Segment Start: Excerpted data

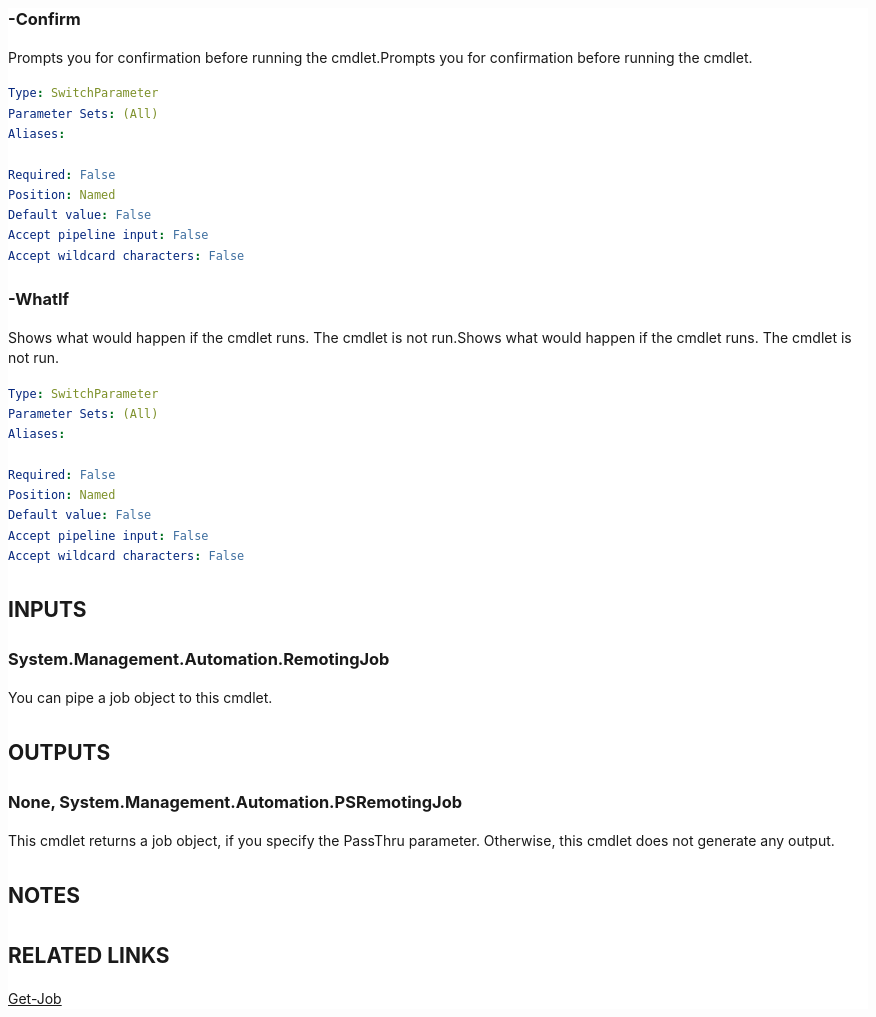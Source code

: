 ### -Confirm
Prompts you for confirmation before running the cmdlet.Prompts you for confirmation before running the cmdlet.

```yaml
Type: SwitchParameter
Parameter Sets: (All)
Aliases: 

Required: False
Position: Named
Default value: False
Accept pipeline input: False
Accept wildcard characters: False
```

### -WhatIf
Shows what would happen if the cmdlet runs.
The cmdlet is not run.Shows what would happen if the cmdlet runs.
The cmdlet is not run.

```yaml
Type: SwitchParameter
Parameter Sets: (All)
Aliases: 

Required: False
Position: Named
Default value: False
Accept pipeline input: False
Accept wildcard characters: False
```

## INPUTS

### System.Management.Automation.RemotingJob
You can pipe a job object to this cmdlet.

## OUTPUTS

### None, System.Management.Automation.PSRemotingJob
This cmdlet returns a job object, if you specify the PassThru parameter.
Otherwise, this cmdlet does not generate any output.

## NOTES

## RELATED LINKS

[Get-Job](1352c534-7193-46ca-9ab1-0c5219a661ad)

Segment End: Excerpted data

**What is needed:** Exactly and exclusively, repeat the lines from the line that contains "### None, System.Management.Automation.PSRemotingJob" through the end of the records, both ends included.

**Solved problem:**
### None, System.Management.Automation.PSRemotingJob
This cmdlet returns a job object, if you specify the PassThru parameter.
Otherwise, this cmdlet does not generate any output.

## NOTES

## RELATED LINKS

[Get-Job](1352c534-7193-46ca-9ab1-0c5219a661ad)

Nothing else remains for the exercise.